Can he also assert his own self and look out for you also when he is at all in his mother's presence?. it may well be that you will have to completely distance yourselves from her going forward as well; such people like his mother do not change nor take any responsibility for their actions.

I would give him a copy of "Toxic Parents" written by Susan Forward as a starting point.

Sunandmoonx · 19/07/2019 12:45

newmomof1 perhaps I didn't word it correctly. We were not expecting any money whatsoever but her response about a cheap hotel rather than a congratulations is pretty crap in my opinion! Couldn't care less where she stays! That wasn't my point!
Her priority here is herself not a simple congratulations for her son.

Luckily we don't see them much and my partner is very kind and doesn't speak badly about anyone. However he has said a few things in passing which is sad to hear.

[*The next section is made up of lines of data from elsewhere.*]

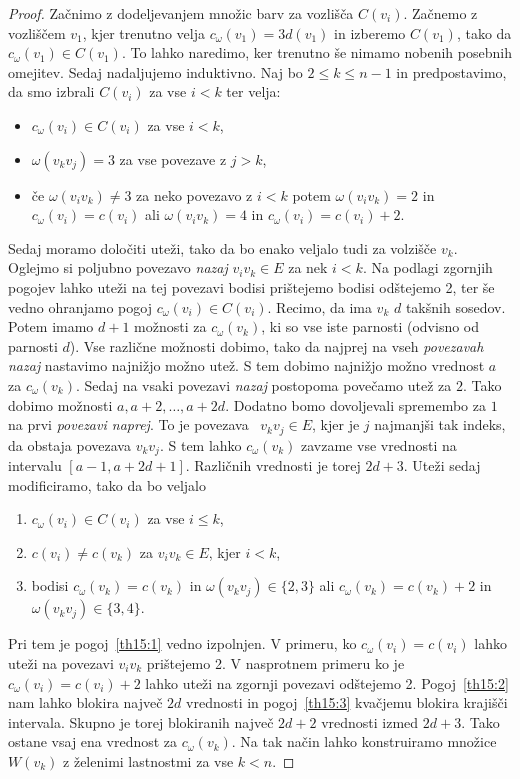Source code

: \documentclass[12pt,a4paper,twoside]{article}
\theoremstyle{definition} %
\theoremstyle{plain} %
\numberwithin{equation}{section}  %
\begin{document}
\begin{proof}
Začnimo z dodeljevanjem množic barv za vozlišča $C(v_i)$. Začnemo z vozliščem $v_1$, kjer trenutno velja $c_{\omega}(v_1) = 3d(v_1)$ in izberemo $C(v_1)$, tako da $c_{\omega}(v_1) \in C(v_1)$. To lahko naredimo, ker trenutno še nimamo nobenih posebnih omejitev. Sedaj nadaljujemo induktivno. Naj bo $ 2 \le k \le n-1$ in predpostavimo, da smo izbrali $C(v_i)$ za vse $i < k$ ter velja:
\begin{itemize}
\item $c_{\omega}(v_i) \in C(v_i)$ za vse $ i < k$,
\item $\omega(v_kv_j) = 3$ za vse povezave z $ j > k$,
\item če $\omega(v_iv_k) \neq 3$ za neko povezavo z $i < k$ potem $\omega(v_iv_k) = 2$ in $c_{\omega}(v_i) = c(v_i)$ ali $\omega(v_iv_k)=4$ in $c_{\omega}(v_i) = c(v_i) + 2$.
\end{itemize}
Sedaj moramo določiti uteži, tako da bo enako veljalo tudi za volzišče $v_k$. Oglejmo si poljubno povezavo \textit{nazaj} $v_iv_k \in E$ za nek $i < k$. Na podlagi zgornjih pogojev lahko uteži na tej povezavi bodisi prištejemo bodisi odštejemo 2, ter še vedno ohranjamo pogoj $c_{\omega}(v_i) \in C(v_i)$. Recimo, da ima $v_k$ $d$ takšnih sosedov. Potem imamo $d+1$ možnosti za $c_{\omega}(v_k)$, ki so vse iste parnosti (odvisno od parnosti $d$). Vse različne možnosti dobimo, tako da najprej na vseh \textit{povezavah nazaj} nastavimo najnižjo možno utež. S tem dobimo najnižjo možno vrednost $a$ za $c_{\omega}(v_k)$. Sedaj na vsaki povezavi \textit{nazaj} postopoma povečamo utež za $2$. Tako dobimo možnosti $a, a+2, \ldots, a +2d$. Dodatno bomo dovoljevali spremembo za $1$ na prvi \textit{povezavi naprej}. To je povezava \ $v_kv_j \in E$, kjer je $j$ najmanjši tak indeks, da obstaja povezava $v_kv_j$. S tem lahko $c_{\omega}(v_k)$ zavzame vse vrednosti na intervalu $[a-1, a + 2d + 1]$. Različnih vrednosti je torej $2d + 3$. Uteži sedaj modificiramo, tako da bo veljalo

\begin{enumerate}
\item \label{th15:1} $c_{\omega}(v_i) \in C(v_i)$ za vse $ i \le k$,
\item \label{th15:2} $c(v_i) \neq c(v_k)$ za $v_iv_k \in E$, kjer $i < k$,
\item \label{th15:3} bodisi $c_{\omega}(v_k) = c(v_k)$ in $\omega(v_kv_j) \in \{2,3\}$ ali $c_{\omega}(v_k) = c(v_k) + 2$ in $\omega(v_kv_j) \in \{3,4\}$.
\end{enumerate}
Pri tem je pogoj~\ref{th15:1} vedno izpolnjen. V primeru, ko $c_{\omega}(v_i) = c(v_i)$ lahko uteži na povezavi $v_iv_k$ prištejemo 2. V nasprotnem primeru ko je $c_{\omega}(v_i) = c(v_i) + 2$ lahko uteži na zgornji povezavi odštejemo 2. Pogoj~\ref{th15:2} nam lahko blokira največ $2d$ vrednosti in pogoj~\ref{th15:3} kvačjemu blokira krajišči intervala. Skupno je torej blokiranih največ $2d+2$ vrednosti izmed $2d+3$. Tako ostane vsaj ena vrednost za $c_{\omega}(v_k)$. Na tak način lahko konstruiramo množice $W(v_k)$ z želenimi lastnostmi za vse $k < n$.


\end{proof}
\end{document}
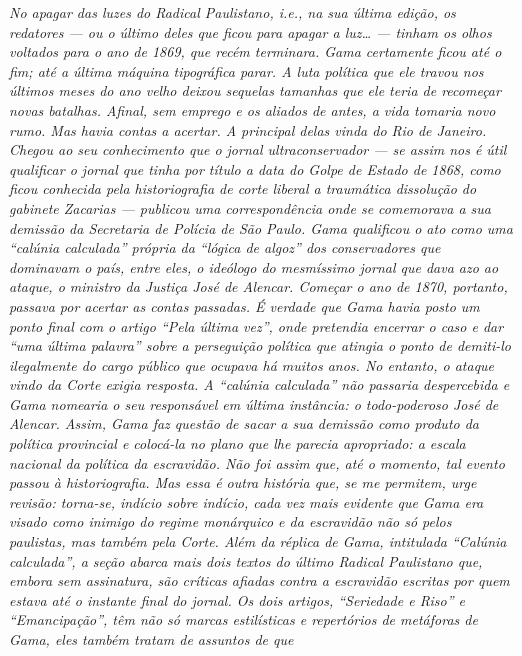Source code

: \begin{argumento}\itshape
No apagar das luzes do \textnormal{Radical Paulistano}, i.e., na sua
última edição, os redatores --- ou o último deles que ficou para apagar a
luz\ldots{} --- tinham os olhos voltados para o ano de 1869, que recém
terminara. Gama certamente ficou até o fim; até a última máquina
tipográfica parar. A luta política que ele travou nos últimos meses do
ano velho deixou sequelas tamanhas que ele teria de recomeçar novas
batalhas. Afinal, sem emprego e os aliados de antes, a vida tomaria novo
rumo. Mas havia contas a acertar. A principal delas vinda do Rio de
Janeiro. Chegou ao seu conhecimento que o jornal ultraconservador --- se
assim nos é útil qualificar o jornal que tinha por título a data do
Golpe de Estado de 1868, como ficou conhecida pela historiografia de
corte liberal a traumática dissolução do gabinete Zacarias --- publicou
uma correspondência onde se comemorava a sua demissão da Secretaria de
Polícia de São Paulo. Gama qualificou o ato como uma ``calúnia calculada''
própria da ``lógica de algoz'' dos conservadores que dominavam o país,
entre eles, o ideólogo do mesmíssimo jornal que dava azo ao ataque, o
ministro da Justiça José de Alencar. Começar o ano de 1870, portanto,
passava por acertar as contas passadas. É verdade que Gama havia posto
um ponto final com o artigo ``Pela última vez'', onde pretendia
encerrar o caso e dar ``uma última palavra'' sobre a perseguição política
que atingia o ponto de demiti-lo ilegalmente do cargo público que
ocupava há muitos anos. No entanto, o ataque vindo da Corte exigia
resposta. A ``calúnia calculada'' não passaria despercebida e Gama
nomearia o seu responsável em última instância: o todo-poderoso José de
Alencar. Assim, Gama faz questão de sacar a sua demissão como produto da
política provincial e colocá-la no plano que lhe parecia apropriado: a
escala nacional da política da escravidão. Não foi assim que, até o
momento, tal evento passou à historiografia. Mas essa é outra história
que, se me permitem, urge revisão: torna-se, indício sobre indício, cada
vez mais evidente que Gama era visado como inimigo do regime monárquico
e da escravidão não só pelos paulistas, mas também pela Corte. Além da
réplica de Gama, intitulada ``Calúnia calculada'', a seção abarca
mais dois textos do último \textnormal{Radical Paulistano} que, embora sem
assinatura, são críticas afiadas contra a escravidão escritas por quem
estava até o instante final do jornal. Os dois artigos, ``Seriedade e
Riso'' e ``Emancipação'', têm não só marcas estilísticas e
repertórios de metáforas de Gama, eles também tratam de assuntos de que

\end{argumento}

Thanks AttilaTheMeerkat think I just needed reassuring that I shouldn't feel guilty for disliking her.
She won't change and my partner seems resigned about it

OP posts:
AttilaTheMeerkat · 19/07/2019 13:04

You should not feel at all guilty here. I would imagine that sadly your man has FOG (fear, obligation and guilt) in spades hence the book suggestion.

You are really under no obligation to see his mother at all and you are right, she will not change. I would also keep any and all children you go onto have well away from her as well. Your parents are nice, concentrate your efforts on them.

Horsemenoftheaclopalypse · 19/07/2019 13:32

You want advice...?

-Have as little to do with her as possible
-don’t encourage him to visit

if you must visit...
-Make excuses not to go 1 time in 3
-Trail your partner and be like glue. He makes a tea you go too (to “help”)

  • keep it super bland and don’t make extra effort in conversation - just say “how nice!” “ how interesting!” Don’t engage in any of her BS.

the MUCH bigger issue here is the mooching family and him subsidising them.
You need to shut down the “loans” down ASAP.

I would be having a proper talk with your future DH...
Once you marry, your family is the priority not them. it’s family money, meaning you get a say and he must prioritise you and him.

Sunandmoonx · 19/07/2019 14:13

Thanks Horsemenoftheaclopalypse great advice. I'm realising reading your message that I need to be strategic.

Luckily she is far far away Grin and also my fiancé will always choose me over his mum because I think deep down he knows he's not had the best parenting/mum.
Most of his family are lazy and don't work for no other reason than laziness, they expect money, are drug users and don't see their kids he's naturally kept his distance.
Hes older now so refuses to lend money.

My mum is great to talk to and says just nod my head and get out of there.
Weirdly my sister had the same thing... Probably because she was the second wife and her Mil would openly asked her husband to leave her for his ex. They just laugh about it Grin

We're planning on having kids and I can Imagine she won't care or see them whereas my mum will want to move in for six months Grin.
Deep down I know my partner is upset with his mums lack of compassion, interest or basically being a mum
On the othehand my mum can be over bearing in a kind way because she wants the best.